=== EXCERPTED RECORDS ===
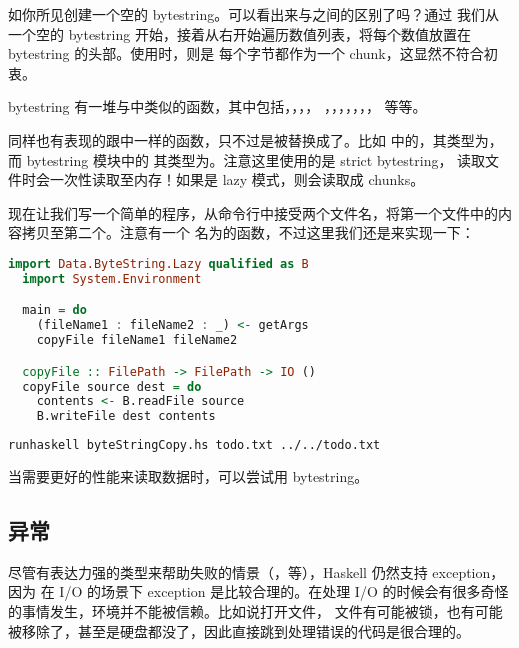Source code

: \documentclass[./main.tex]{subfiles}
\begin{document}
如你所见创建一个空的 bytestring。可以看出来与之间的区别了吗？通过
我们从一个空的 bytestring 开始，接着从右开始遍历数值列表，将每个数值放置在 bytestring 的头部。使用时，则是
每个字节都作为一个 chunk，这显然不符合初衷。

bytestring 有一堆与中类似的函数，其中包括，，，，
，，，，，，，
等等。

同样也有表现的跟中一样的函数，只不过是被替换成了。比如
中的，其类型为，而 bytestring 模块中的
其类型为。注意这里使用的是 strict bytestring，
读取文件时会一次性读取至内存！如果是 lazy 模式，则会读取成 chunks。

现在让我们写一个简单的程序，从命令行中接受两个文件名，将第一个文件中的内容拷贝至第二个。注意有一个
名为的函数，不过这里我们还是来实现一下：

\begin{lstlisting}[language=Haskell]
  import Data.ByteString.Lazy qualified as B
  import System.Environment

  main = do
    (fileName1 : fileName2 : _) <- getArgs
    copyFile fileName1 fileName2

  copyFile :: FilePath -> FilePath -> IO ()
  copyFile source dest = do
    contents <- B.readFile source
    B.writeFile dest contents
\end{lstlisting}

\begin{lstlisting}[language=Bash]
  runhaskell byteStringCopy.hs todo.txt ../../todo.txt
\end{lstlisting}

当需要更好的性能来读取数据时，可以尝试用 bytestring。

\subsection*{异常}

尽管有表达力强的类型来帮助失败的情景（，等），Haskell 仍然支持 exception，因为
在 I/O 的场景下 exception 是比较合理的。在处理 I/O 的时候会有很多奇怪的事情发生，环境并不能被信赖。比如说打开文件，
文件有可能被锁，也有可能被移除了，甚至是硬盘都没了，因此直接跳到处理错误的代码是很合理的。
\end{document}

=== TASK STATEMENT ===
Pick out all lines from the data above in which the word "import" appears.

=== ANSWER SPACE ===
  import Data.ByteString.Lazy qualified as B
  import System.Environment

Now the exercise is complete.